My teammates and I have applied to dozens of internships this past year but have found it difficult to find internships that match our specific skills. So we wanted a fast, simple way to find internships that match the skills that we have already listed on our resume. Thus, Resume Oracle was born, allowing users to upload a resume and instantly get a list of jobs that match one's skills from Adzuna.

What it does

Resume Oracle allows users to upload a resume and instantly get a list of jobs that match one's skills from Adzuna.

How we built it

We built Resume Oracle using a couple of different moving parts.

First, we built a text extractor in Python that can retrieve raw text from .pdf, .docx, and .doc files.
Second we built a skills extractor that tokenizes the raw text and identifies noun-chunks using Spacy, a pretrained Natural Language Processing (NLP) Model in Python.
Third, we extract all the skills from the resume by recording all of the noun-chunks which match the skills found in a list of resume skills we found on the internet.
Fourth, we use the Adzuna API to retrieve jobs from Adzuna which require the skills found in the resume.
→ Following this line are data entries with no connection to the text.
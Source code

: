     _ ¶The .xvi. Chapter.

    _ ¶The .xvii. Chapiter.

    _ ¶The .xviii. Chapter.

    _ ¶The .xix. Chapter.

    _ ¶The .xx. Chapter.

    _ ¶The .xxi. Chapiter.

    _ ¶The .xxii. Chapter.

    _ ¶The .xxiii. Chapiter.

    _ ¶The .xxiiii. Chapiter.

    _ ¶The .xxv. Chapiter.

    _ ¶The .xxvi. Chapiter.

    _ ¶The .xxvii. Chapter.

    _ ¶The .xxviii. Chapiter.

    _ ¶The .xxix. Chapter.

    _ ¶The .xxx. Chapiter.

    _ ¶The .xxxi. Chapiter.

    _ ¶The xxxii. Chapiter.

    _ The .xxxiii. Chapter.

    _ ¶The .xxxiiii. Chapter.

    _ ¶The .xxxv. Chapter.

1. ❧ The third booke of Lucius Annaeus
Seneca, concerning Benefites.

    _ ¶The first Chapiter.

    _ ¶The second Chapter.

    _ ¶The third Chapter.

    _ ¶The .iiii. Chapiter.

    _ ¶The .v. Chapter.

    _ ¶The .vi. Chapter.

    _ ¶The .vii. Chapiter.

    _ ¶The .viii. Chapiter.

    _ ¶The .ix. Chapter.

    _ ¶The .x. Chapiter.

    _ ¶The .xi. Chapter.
Note: Adzuna is a website that helps people get jobs.

We then built a frontend and backend for this program using flask, html, CSS, React.js (JavaScript), and Python.

Challenges we ran into

We ran into several challenges.

The first challenge was parsing raw text from .pdf files. This problem is not 100% solved and I tried four different pdf parsing packages before settling on one that generally worked. For reference, we found numerous resume parsers on the internet but many of them were unable to parse pdfs and would often fail to recognize even a single line of raw text in a .pdf document.

The second challenge was tokenizing the noun-chunks without using too much memory. In order to host our project for free on Heroku, we need our project to be under 500 MB. However, many of the resume parsers already on the internet had a large memory footprint as they relied upon both Spacy (177 MB) and NLTK (335 MB), two NLP Python packages. We decided to create a memory-efficient resume parser and used just Spacy to perform some of the analysis previously done with NLTK.
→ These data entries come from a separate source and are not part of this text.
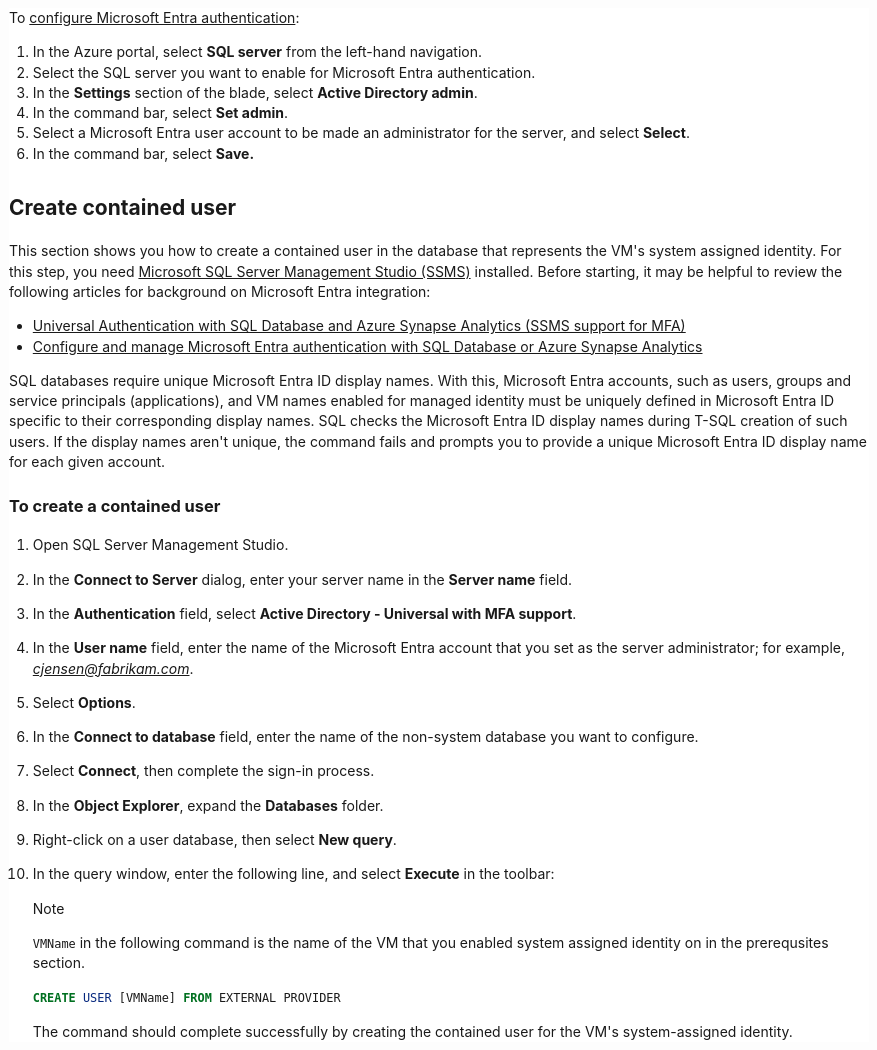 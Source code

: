 To [configure Microsoft Entra authentication](/azure/azure-sql/database/authentication-aad-configure):

1. In the Azure portal, select **SQL server** from the left-hand navigation.
1. Select the SQL server you want to enable for Microsoft Entra authentication.
1. In the **Settings** section of the blade, select **Active Directory admin**.
1. In the command bar, select **Set admin**.
1. Select a Microsoft Entra user account to be made an administrator for the server, and select **Select**.
1. In the command bar, select **Save.**

## Create contained user

This section shows you how to create a contained user in the database that represents the VM's system assigned identity. For this step, you need [Microsoft SQL Server Management Studio (SSMS)](/sql/ssms/download-sql-server-management-studio-ssms) installed. Before starting, it may be helpful to review the following articles for background on Microsoft Entra integration:

- [Universal Authentication with SQL Database and Azure Synapse Analytics (SSMS support for MFA)](/azure/azure-sql/database/authentication-mfa-ssms-overview)
- [Configure and manage Microsoft Entra authentication with SQL Database or Azure Synapse Analytics](/azure/azure-sql/database/authentication-aad-configure)

SQL databases require unique Microsoft Entra ID display names. With this, Microsoft Entra accounts, such as users, groups and service principals (applications), and VM names enabled for managed identity must be uniquely defined in Microsoft Entra ID specific to their corresponding display names. SQL checks the Microsoft Entra ID display names during T-SQL creation of such users. If the display names aren't unique, the command fails and prompts you to provide a unique Microsoft Entra ID display name for each given account.

### To create a contained user

1. Open SQL Server Management Studio.
1. In the **Connect to Server** dialog, enter your server name in the **Server name** field.
1. In the **Authentication** field, select **Active Directory - Universal with MFA support**.
1. In the **User name** field, enter the name of the Microsoft Entra account that you set as the server administrator; for example, *cjensen@fabrikam.com*.
1. Select **Options**.
1. In the **Connect to database** field, enter the name of the non-system database you want to configure.
1. Select **Connect**, then complete the sign-in process.
1. In the **Object Explorer**, expand the **Databases** folder.
1. Right-click on a user database, then select **New query**.
1. In the query window, enter the following line, and select **Execute** in the toolbar:

    > [!NOTE]
    > `VMName` in the following command is the name of the VM that you enabled system assigned identity on in the prerequsites section.

    ```sql
    CREATE USER [VMName] FROM EXTERNAL PROVIDER
    ```

    The command should complete successfully by creating the contained user for the VM's system-assigned identity.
Accomplishments that we're proud of

We are proud that we successfully integrated and hosted a machine learning application. It was awesome to build a product that relies upon such fascinating cutting edge technology.
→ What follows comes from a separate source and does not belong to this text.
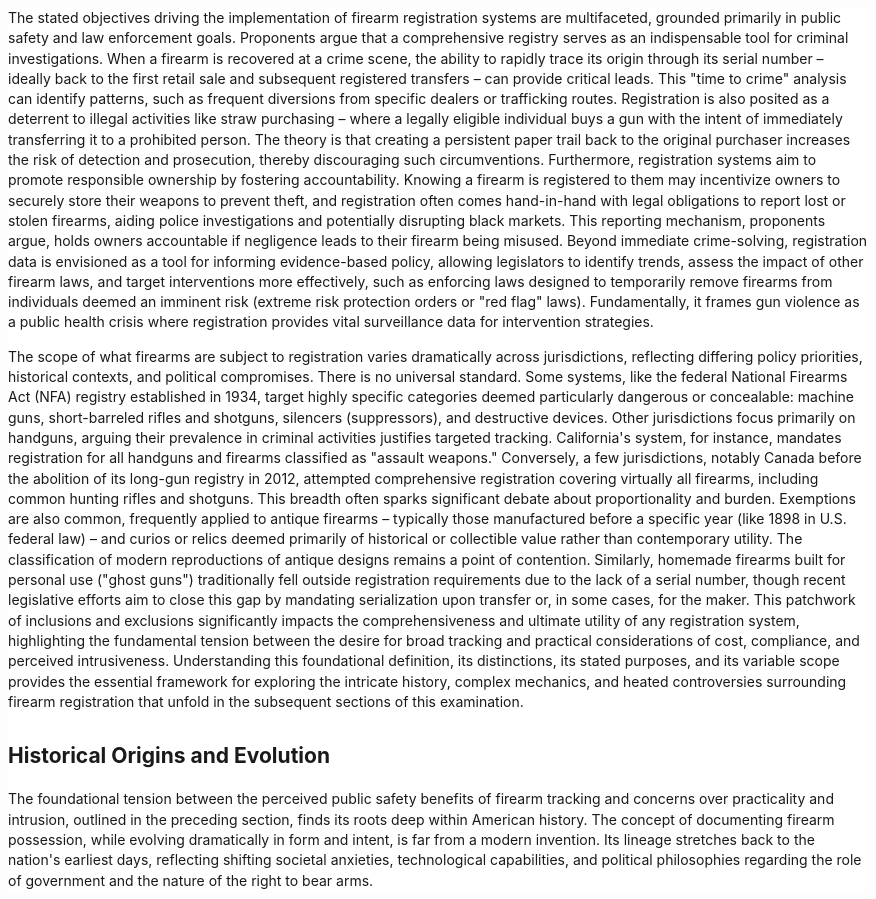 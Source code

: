 The stated objectives driving the implementation of firearm registration systems are multifaceted, grounded primarily in public safety and law enforcement goals. Proponents argue that a comprehensive registry serves as an indispensable tool for criminal investigations. When a firearm is recovered at a crime scene, the ability to rapidly trace its origin through its serial number – ideally back to the first retail sale and subsequent registered transfers – can provide critical leads. This "time to crime" analysis can identify patterns, such as frequent diversions from specific dealers or trafficking routes. Registration is also posited as a deterrent to illegal activities like straw purchasing – where a legally eligible individual buys a gun with the intent of immediately transferring it to a prohibited person. The theory is that creating a persistent paper trail back to the original purchaser increases the risk of detection and prosecution, thereby discouraging such circumventions. Furthermore, registration systems aim to promote responsible ownership by fostering accountability. Knowing a firearm is registered to them may incentivize owners to securely store their weapons to prevent theft, and registration often comes hand-in-hand with legal obligations to report lost or stolen firearms, aiding police investigations and potentially disrupting black markets. This reporting mechanism, proponents argue, holds owners accountable if negligence leads to their firearm being misused. Beyond immediate crime-solving, registration data is envisioned as a tool for informing evidence-based policy, allowing legislators to identify trends, assess the impact of other firearm laws, and target interventions more effectively, such as enforcing laws designed to temporarily remove firearms from individuals deemed an imminent risk (extreme risk protection orders or "red flag" laws). Fundamentally, it frames gun violence as a public health crisis where registration provides vital surveillance data for intervention strategies.

The scope of what firearms are subject to registration varies dramatically across jurisdictions, reflecting differing policy priorities, historical contexts, and political compromises. There is no universal standard. Some systems, like the federal National Firearms Act (NFA) registry established in 1934, target highly specific categories deemed particularly dangerous or concealable: machine guns, short-barreled rifles and shotguns, silencers (suppressors), and destructive devices. Other jurisdictions focus primarily on handguns, arguing their prevalence in criminal activities justifies targeted tracking. California's system, for instance, mandates registration for all handguns and firearms classified as "assault weapons." Conversely, a few jurisdictions, notably Canada before the abolition of its long-gun registry in 2012, attempted comprehensive registration covering virtually all firearms, including common hunting rifles and shotguns. This breadth often sparks significant debate about proportionality and burden. Exemptions are also common, frequently applied to antique firearms – typically those manufactured before a specific year (like 1898 in U.S. federal law) – and curios or relics deemed primarily of historical or collectible value rather than contemporary utility. The classification of modern reproductions of antique designs remains a point of contention. Similarly, homemade firearms built for personal use ("ghost guns") traditionally fell outside registration requirements due to the lack of a serial number, though recent legislative efforts aim to close this gap by mandating serialization upon transfer or, in some cases, for the maker. This patchwork of inclusions and exclusions significantly impacts the comprehensiveness and ultimate utility of any registration system, highlighting the fundamental tension between the desire for broad tracking and practical considerations of cost, compliance, and perceived intrusiveness. Understanding this foundational definition, its distinctions, its stated purposes, and its variable scope provides the essential framework for exploring the intricate history, complex mechanics, and heated controversies surrounding firearm registration that unfold in the subsequent sections of this examination.

## Historical Origins and Evolution

The foundational tension between the perceived public safety benefits of firearm tracking and concerns over practicality and intrusion, outlined in the preceding section, finds its roots deep within American history. The concept of documenting firearm possession, while evolving dramatically in form and intent, is far from a modern invention. Its lineage stretches back to the nation's earliest days, reflecting shifting societal anxieties, technological capabilities, and political philosophies regarding the role of government and the nature of the right to bear arms.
We are also proud of the fact that we were able to improve upon existing resume parsers by building a smaller, more lightweight application then what currently exists out on the internet.

What we learned

We learned how to use Spacy, build a frontend website, and host our project. This was also the first collaborative project for some of our teammates and they learned how to merge conflicts on github. For some of our team members this was their first hackathon. They learned that in a hackathon it is often wise to use preexisting technologies to create new products such as what we by relying upon Spacy and checking out other resume parsers on the internet.